Sometimes the corpse may be kept in the mortuary for extended periods at exorbitant cost so that elaborate arrangements can be finalized or until when all the close relations, including the deceased’s children both at home and abroad, siblings and the extended family, are able to agree on a convenient date for all to attend the funeral. The date might change several times before consensus is arrived at whilst the daily fee for the mortuary continues to rise. For those with titles ceremonies can drag on for a very long time.
One must not lose sight of the lost man hours as people are absent from work for extended periods; even where they remain at work they are distressed and distracted as D-day looms.
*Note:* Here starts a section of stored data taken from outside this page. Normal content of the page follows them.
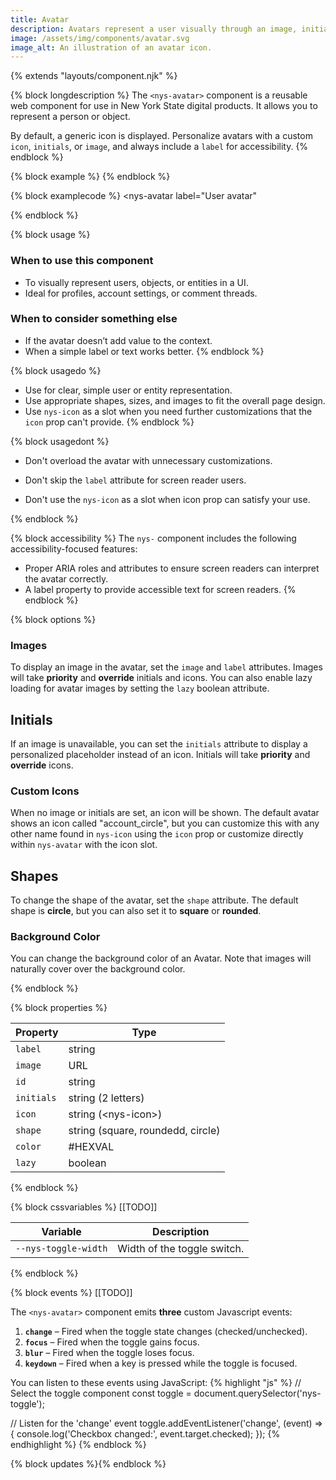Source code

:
 ```yaml
---
title: Avatar
description: Avatars represent a user visually through an image, initials, or an icon and typically identify user-specific actions.
image: /assets/img/components/avatar.svg
image_alt: An illustration of an avatar icon.
---
```


{% extends "layouts/component.njk" %}

{% block longdescription %}
The <code class="language-js">&lt;nys-avatar&gt;</code> component is a reusable web component for use in New York State digital products. It allows you to represent a person or object.

By default, a generic icon is displayed. Personalize avatars with a custom <code class="language-js">icon</code>, <code class="language-js">initials</code>, or <code class="language-js">image</code>, and always include a <code class="language-js">label</code> for accessibility.
{% endblock %}

{% block example %}
<nys-avatar label="User avatar"></nys-avatar>
{% endblock %}

{% block examplecode %}
<nys-avatar
  label="User avatar"
></nys-avatar>
{% endblock %}

{% block usage %}
### When to use this component

- To visually represent users, objects, or entities in a UI.
- Ideal for profiles, account settings, or comment threads.

### When to consider something else

- If the avatar doesn’t add value to the context.
- When a simple label or text works better.
{% endblock %}

{% block usagedo %}
  - Use for clear, simple user or entity representation.
  - Use appropriate shapes, sizes, and images to fit the overall page design.
  - Use <code class="language-js">nys-icon</code> as a slot when you need further customizations that the <code class="language-js">icon</code> prop can't provide.
{% endblock %}

{% block usagedont %}
<ul>
<li><p>Don't overload the avatar with unnecessary customizations.</p></li>
<li><p>Don't skip the <code class="language-js">label</code> attribute for screen reader users.</p></li>
<li><p>Don't use the <code class="language-js">nys-icon</code> as a slot when icon prop can satisfy your use.</p></li>
</ul>
{% endblock %}

{% block accessibility %}
The <code class="language-js">nys-</code> component includes the following accessibility-focused features:

  - Proper ARIA roles and attributes to ensure screen readers can interpret the avatar correctly.
  - A label property to provide accessible text for screen readers.
{% endblock %}

{% block options %}
### Images
<p>To display an image in the avatar, set the <code class="language-js">image</code> and <code class="language-js">label</code> attributes. Images will take <strong>priority</strong> and <strong>override</strong> initials and icons. You can also enable lazy loading for avatar images by setting the <code class="language-js">lazy</code> boolean attribute.</p>

<nys-avatar label="User avatar" image="https://images.unsplash.com/photo-1513360371669-4adf3dd7dff8?q=80&w=100" lazy></nys-avatar>

## Initials

<p>If an image is unavailable, you can set the <code class="language-js">initials</code> attribute to display a personalized placeholder instead of an icon. Initials will take <strong>priority</strong> and <strong>override</strong> icons.</p>

<nys-avatar label="User avatar" initials="NY"></nys-avatar>

### Custom Icons

<p>When no image or initials are set, an icon will be shown. The default avatar shows an icon called "account_circle", but you can customize this with any other name found in <code class="language-js">nys-icon</code> using the <code class="language-js">icon</code> prop or customize directly within <code class="language-js">nys-avatar</code> with the icon slot.</p>

<nys-avatar label="User avatar"></nys-avatar>
<nys-avatar label="User avatar">
  <nys-icon slot="icon" label="youtube icon" name="social_youtube"></nys-icon>
</nys-avatar>
<nys-avatar label="User avatar">
  <nys-icon slot="icon" label="snow icon" name="ac_unit"></nys-icon>
</nys-avatar>

## Shapes

<p>To change the shape of the avatar, set the <code class="language-js">shape</code> attribute. The default shape is <strong>circle</strong>, but you can also set it to <strong>square</strong> or <strong>rounded</strong>.</p>

<nys-avatar label="User avatar" shape="circle"></nys-avatar>
<nys-avatar label="User avatar" shape="rounded"></nys-avatar>
<nys-avatar label="User avatar" shape="square"></nys-avatar>

### Background Color

You can change the background color of an Avatar. Note that images will naturally cover over the background color.

<nys-avatar label="User avatar" color="rebeccapurple"></nys-avatar>

{% endblock %}

{% block properties %}

<table>
  <thead>
    <tr>
      <th>Property</th>
      <th>Type</th>
    </tr>
  </thead>
  <tbody>
    <tr>
      <td><code>label</code></td>
      <td>string</td>
    </tr>
    <tr>
      <td><code>image</code></td>
      <td>URL</td>
    </tr>
    <tr>
      <td><code>id</code></td>
      <td>string</td>
    </tr>
    <tr>
      <td><code>initials</code></td>
      <td>string (2 letters)</td>
    </tr>
    <tr>
      <td><code>icon</code></td>
      <td>string (&lt;nys-icon&gt;)</td>
    </tr>
    <tr>
      <td><code>shape</code></td>
      <td>string (square, roundedd, circle)</td>
    </tr>
    <tr>
      <td><code>color</code></td>
      <td>#HEXVAL</td>
    </tr>
    <tr>
      <td><code>lazy</code></td>
      <td>boolean</td>
    </tr>
  </tbody>
</table>

{% endblock %}

{% block cssvariables %}
[[TODO]]
<table>
  <thead>
    <tr>
      <th>Variable</th>
      <th>Description</th>
    </tr>
  </thead>
  <tbody>
    <tr>
      <td><code>--nys-toggle-width</code></td>
      <td>Width of the toggle switch.</td>
    </tr>
  </tbody>
  </table>

{% endblock %}

{% block events %}
[[TODO]]
<p>The <code class="language-js">&lt;nys-avatar&gt;</code> component emits <strong>three</strong> custom Javascript events:</p>
<ol>
<li><strong><code>change</code></strong> – Fired when the toggle state changes (checked/unchecked).</li>
<li><strong><code>focus</code></strong> – Fired when the toggle gains focus.</li>
<li><strong><code>blur</code></strong> – Fired when the toggle loses focus.</li>
<li><strong><code>keydown</code></strong> – Fired when a key is pressed while the toggle is focused.</li>
</ol>

You can listen to these events using JavaScript:
{% highlight "js" %}
// Select the toggle component
  const toggle = document.querySelector('nys-toggle');

  // Listen for the 'change' event
  toggle.addEventListener('change', (event) => {
    console.log('Checkbox changed:', event.target.checked);
  });
{% endhighlight %}
{% endblock %}

{% block updates %}{% endblock %}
In Nigeria, death is an extremely sensitive subject and we generally do not like to discuss our mortality. If you wish to be buried like royalty, pre-plan your funeral and set aside funds specifically for the event so that loved ones are not further burdened with a myriad of financial and other decisions at an already difficult time.
In a funeral plan, you can incorporate all your specific wishes; as regards where you wish to be buried, the preferred type of funeral service and rites, music, flowers, mortuary, casket, entertainment, clothing, and most importantly, funding including a spending limit. The plan should be revealed to a confidant that can see that it is implemented.
Funerals often take place in villages that lack even the most basic infrastructure; clean water, proper sanitation, basic healthcare, schools, electricity, roads. The contrast becomes all the more glaring when for the duration of the obsequies, the quiet simplicity of a sleepy village is transformed and bursting with the activity and opulence of the funeral ceremonies, which take place in an environment of extreme poverty and lack.
A death provides an opportunity to leave an enduring legacy, a watershed that allows one to make some basic improvements within one’s community. Imagine if instead of spending a huge amount on the funeral ceremony itself, 10% of expenses were applied towards an endowment fund set up in memory of the deceased, which could assist the community in funding the education of less able relations.
Sometimes it is evident that when the individual was alive, little was spent on their health and comfort. Indeed they may have survived, had funds been provided for prompt and effective medical treatment! Yet in death, so much more is spent to put on an elaborate display. That a funeral ceremony should cost more than the deceased ever spent, let alone earned, in his or her entire lifetime is totally absurd. The most befitting honour we can give a loved one is to provide them with love, care and attention during their lifetime.
It is true that we cannot divorce ourselves from the psychological and sociological orientations of our cultural heritage; indeed honouring our dead in a meaningful way, remains a matter of utmost importance. However, there may be a need to revisit some of the original values where traditional funeral ceremonies were not ostentatious, but were simple, yet dignified ceremonies for celebrating, consecrating, and remembering the life of the deceased, whilst taking into account socio-economic realities.